6(66) Ways to Not Be A Bad Christian On Halloween

Posted by on Oct 31, 2013 in Blog | 1 comment

I come from a long line of Halloween celebrators.  I was born a poor Lutheran boy — well maybe not poor, poor, but we ate hamburger helper by the case and used powder milk "to save money," so there was definitely an austere element.  Halloween, therefore, was by no means an expensive affair.  But it was an affair.  A dress up, candy-seeking, quasi-terrorize the neighborhood affair.  We knew how to celebrate it.  Went all out.  (Mind you this was before Christmas lights went all orange and migrated back two months to Halloween, but that's a whole other rant for later.)

I meet many Christians unsure how to treat Halloween, especially when the doorbell starts ringing.  Halloween has changed over the past few decades.  No surprises since we've moved beyond "Christian" to "Post-."  But the fun part still exists.  So let me suggest living out the fun side of Halloween with your next-door neighbors.  Show them some respect and see what bridges you can build.

Here are 666 :>) things you might consider as you do Halloween well.

1.  Buy great candy.  Don't buy the cheesy, no-name stuff.  Buy Almond Joys and Twix bars and Reese's Peanut Butter Cups.  Buy Twizzlers and full-size bags of Skittles.  Halloween is synonymous with candy.  Reinforce the connection so that the kids double back to your house.  Throw sugar caution to the wind.  Be THAT neighbor.

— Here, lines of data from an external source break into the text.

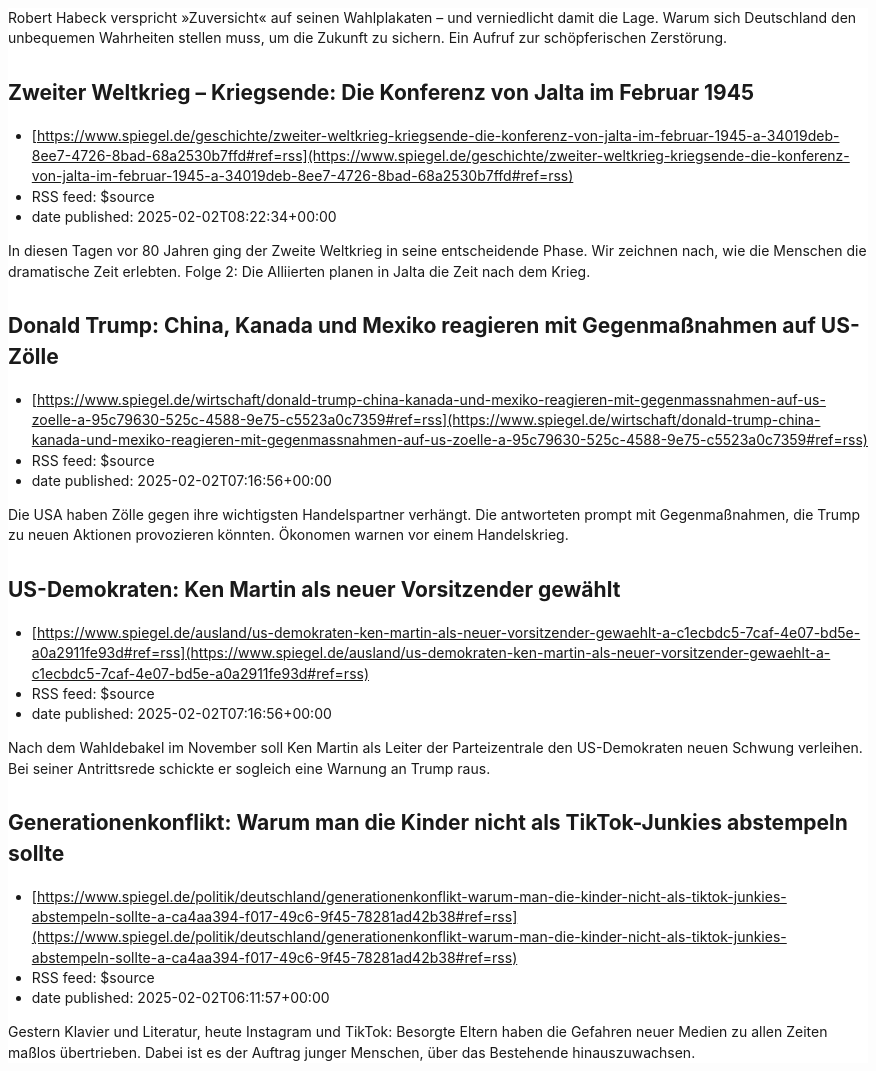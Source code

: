 Robert Habeck verspricht »Zuversicht« auf seinen Wahlplakaten – und verniedlicht damit die Lage. Warum sich Deutschland den unbequemen Wahrheiten stellen muss, um die Zukunft zu sichern. Ein Aufruf zur schöpferischen Zerstörung.

## Zweiter Weltkrieg – Kriegsende: Die Konferenz von Jalta im Februar 1945
 - [https://www.spiegel.de/geschichte/zweiter-weltkrieg-kriegsende-die-konferenz-von-jalta-im-februar-1945-a-34019deb-8ee7-4726-8bad-68a2530b7ffd#ref=rss](https://www.spiegel.de/geschichte/zweiter-weltkrieg-kriegsende-die-konferenz-von-jalta-im-februar-1945-a-34019deb-8ee7-4726-8bad-68a2530b7ffd#ref=rss)
 - RSS feed: $source
 - date published: 2025-02-02T08:22:34+00:00

In diesen Tagen vor 80 Jahren ging der Zweite Weltkrieg in seine entscheidende Phase. Wir zeichnen nach, wie die Menschen die dramatische Zeit erlebten. Folge 2: Die Alliierten planen in Jalta die Zeit nach dem Krieg.

## Donald Trump: China, Kanada und Mexiko reagieren mit Gegenmaßnahmen auf US-Zölle
 - [https://www.spiegel.de/wirtschaft/donald-trump-china-kanada-und-mexiko-reagieren-mit-gegenmassnahmen-auf-us-zoelle-a-95c79630-525c-4588-9e75-c5523a0c7359#ref=rss](https://www.spiegel.de/wirtschaft/donald-trump-china-kanada-und-mexiko-reagieren-mit-gegenmassnahmen-auf-us-zoelle-a-95c79630-525c-4588-9e75-c5523a0c7359#ref=rss)
 - RSS feed: $source
 - date published: 2025-02-02T07:16:56+00:00

Die USA haben Zölle gegen ihre wichtigsten Handelspartner verhängt. Die antworteten prompt mit Gegenmaßnahmen, die Trump zu neuen Aktionen provozieren könnten. Ökonomen warnen vor einem Handelskrieg.

## US-Demokraten: Ken Martin als neuer Vorsitzender gewählt
 - [https://www.spiegel.de/ausland/us-demokraten-ken-martin-als-neuer-vorsitzender-gewaehlt-a-c1ecbdc5-7caf-4e07-bd5e-a0a2911fe93d#ref=rss](https://www.spiegel.de/ausland/us-demokraten-ken-martin-als-neuer-vorsitzender-gewaehlt-a-c1ecbdc5-7caf-4e07-bd5e-a0a2911fe93d#ref=rss)
 - RSS feed: $source
 - date published: 2025-02-02T07:16:56+00:00

Nach dem Wahldebakel im November soll Ken Martin als Leiter der Parteizentrale den US-Demokraten neuen Schwung verleihen. Bei seiner Antrittsrede schickte er sogleich eine Warnung an Trump raus.

## Generationenkonflikt: Warum man die Kinder nicht als TikTok-Junkies abstempeln sollte
 - [https://www.spiegel.de/politik/deutschland/generationenkonflikt-warum-man-die-kinder-nicht-als-tiktok-junkies-abstempeln-sollte-a-ca4aa394-f017-49c6-9f45-78281ad42b38#ref=rss](https://www.spiegel.de/politik/deutschland/generationenkonflikt-warum-man-die-kinder-nicht-als-tiktok-junkies-abstempeln-sollte-a-ca4aa394-f017-49c6-9f45-78281ad42b38#ref=rss)
 - RSS feed: $source
 - date published: 2025-02-02T06:11:57+00:00

Gestern Klavier und Literatur, heute Instagram und TikTok: Besorgte Eltern haben die Gefahren neuer Medien zu allen Zeiten maßlos übertrieben. Dabei ist es der Auftrag junger Menschen, über das Bestehende hinauszuwachsen.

2.  Get yourself a costume.  Something fun.  No need to freak out the little preschoolers.  But get into it.  Pretend you're back in highschool.  Become the cool neighbor who always dresses up for Halloween.  Work it.  Go lightly on the blood, perhaps, but heavy eyeshadow might suit you.  Work it.  If you're one of THOSE KIND of people, you could even get something for your pet.

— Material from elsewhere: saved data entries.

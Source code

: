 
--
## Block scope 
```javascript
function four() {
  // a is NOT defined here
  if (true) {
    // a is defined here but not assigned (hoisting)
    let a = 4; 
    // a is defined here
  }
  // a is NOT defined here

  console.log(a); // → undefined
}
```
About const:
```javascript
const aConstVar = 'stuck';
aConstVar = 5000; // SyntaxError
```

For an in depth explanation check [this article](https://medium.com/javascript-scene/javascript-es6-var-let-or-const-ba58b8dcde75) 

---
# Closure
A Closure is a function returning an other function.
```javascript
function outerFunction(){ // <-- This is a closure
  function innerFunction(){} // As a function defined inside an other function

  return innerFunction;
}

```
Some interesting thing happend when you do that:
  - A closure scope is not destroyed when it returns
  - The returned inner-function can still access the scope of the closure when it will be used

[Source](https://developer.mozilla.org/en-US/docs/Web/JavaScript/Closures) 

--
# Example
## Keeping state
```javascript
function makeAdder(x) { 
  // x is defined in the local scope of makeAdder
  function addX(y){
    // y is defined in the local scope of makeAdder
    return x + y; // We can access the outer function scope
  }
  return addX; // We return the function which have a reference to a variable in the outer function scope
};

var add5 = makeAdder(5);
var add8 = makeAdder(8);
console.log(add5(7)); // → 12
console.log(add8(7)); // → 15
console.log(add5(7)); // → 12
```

3.  Stay home.  Some of you want to skip out and go elsewhere.  "I hate those little kids." No you don't.  You're just confused.  You think children are made to torment you.  (Maybe it's because you need to lighten up so God routinely sends under-age tormentors?)  Seriously.  Stay home.  And don't go hide in your entertainment room and watch Jason Bourne kill people or some Real Housewife of Beverly Hills spend $1,000 on a hairdo.  (Like that's Christian entertainment.)

4.  AND LEAVE THE FRONT PORCH LIGHT ON.  Thought you had me there, didn't you?  "He said all we had to do was stay home, Joyce, and we'd be good little Christians."  Turn on the light.  Send the signal you're ready and waiting.  Even set up a chair on the front porch.   Make yourself known.  Be present.

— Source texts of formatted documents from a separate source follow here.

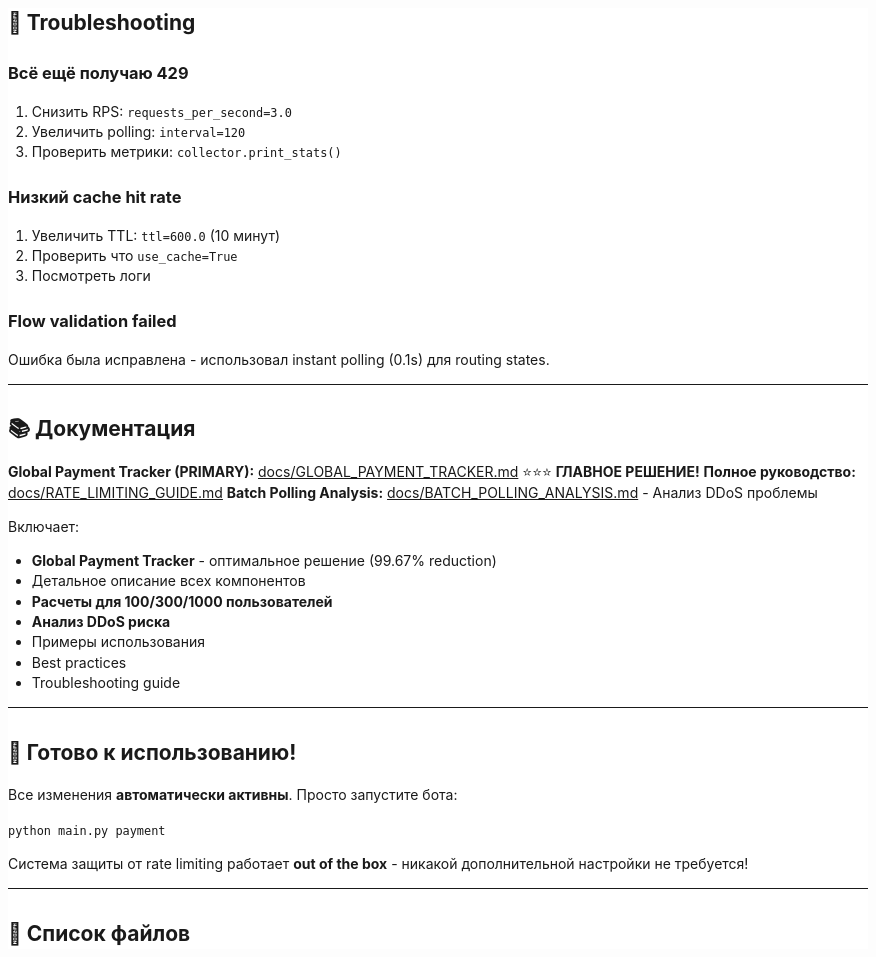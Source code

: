
## 🐛 Troubleshooting

### Всё ещё получаю 429
1. Снизить RPS: `requests_per_second=3.0`
2. Увеличить polling: `interval=120`
3. Проверить метрики: `collector.print_stats()`

### Низкий cache hit rate
1. Увеличить TTL: `ttl=600.0` (10 минут)
2. Проверить что `use_cache=True`
3. Посмотреть логи

### Flow validation failed
Ошибка была исправлена - использовал instant polling (0.1s) для routing states.

---

## 📚 Документация

**Global Payment Tracker (PRIMARY):** [docs/GLOBAL_PAYMENT_TRACKER.md](docs/GLOBAL_PAYMENT_TRACKER.md) ⭐⭐⭐ **ГЛАВНОЕ РЕШЕНИЕ!**
**Полное руководство:** [docs/RATE_LIMITING_GUIDE.md](docs/RATE_LIMITING_GUIDE.md)
**Batch Polling Analysis:** [docs/BATCH_POLLING_ANALYSIS.md](docs/BATCH_POLLING_ANALYSIS.md) - Анализ DDoS проблемы

Включает:
- **Global Payment Tracker** - оптимальное решение (99.67% reduction)
- Детальное описание всех компонентов
- **Расчеты для 100/300/1000 пользователей**
- **Анализ DDoS риска**
- Примеры использования
- Best practices
- Troubleshooting guide

---

## 🚀 Готово к использованию!

Все изменения **автоматически активны**. Просто запустите бота:

```bash
python main.py payment
```

Система защиты от rate limiting работает **out of the box** - никакой дополнительной настройки не требуется!

---

## 📝 Список файлов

5.   Give out lots of candy.  Don't be stingy.  Christians aren't stingy.  If you are, then slap yourself.  Go find your baptism certificate.  (If you don't have one, ask your pastor why not.) Grace is our middle name.  Should be.  It's your God's middle name.  Be generous with the candy.  Give out so much they need help lugging the bag off your porch.

6.  Compliment the costumes.  Find something nice to say.  "Wow, your zombie makeup looks real.  Oh, you ARE real!"  "Wow, I didn't realize we had pirates in this part of town.  Nice peg leg."  "Whoa, now that is one scary ghost.  Nice sheet."  Treat them like they're your spouse fishing for a compliment and you want the evening to be a great one, so you give it…even if you have to make it up.  Seriously.  What's it going to cost you?  End result: your zombie goes home with a word of encouragement in her re-born head.   

You've been sent to your neighborhood.  Be a good neighbor.  Be a Jesus neighbor.  Don't rain on your neighbor's Halloween.  Let the weather do that.

You might even hang up those tacky Halloween lights.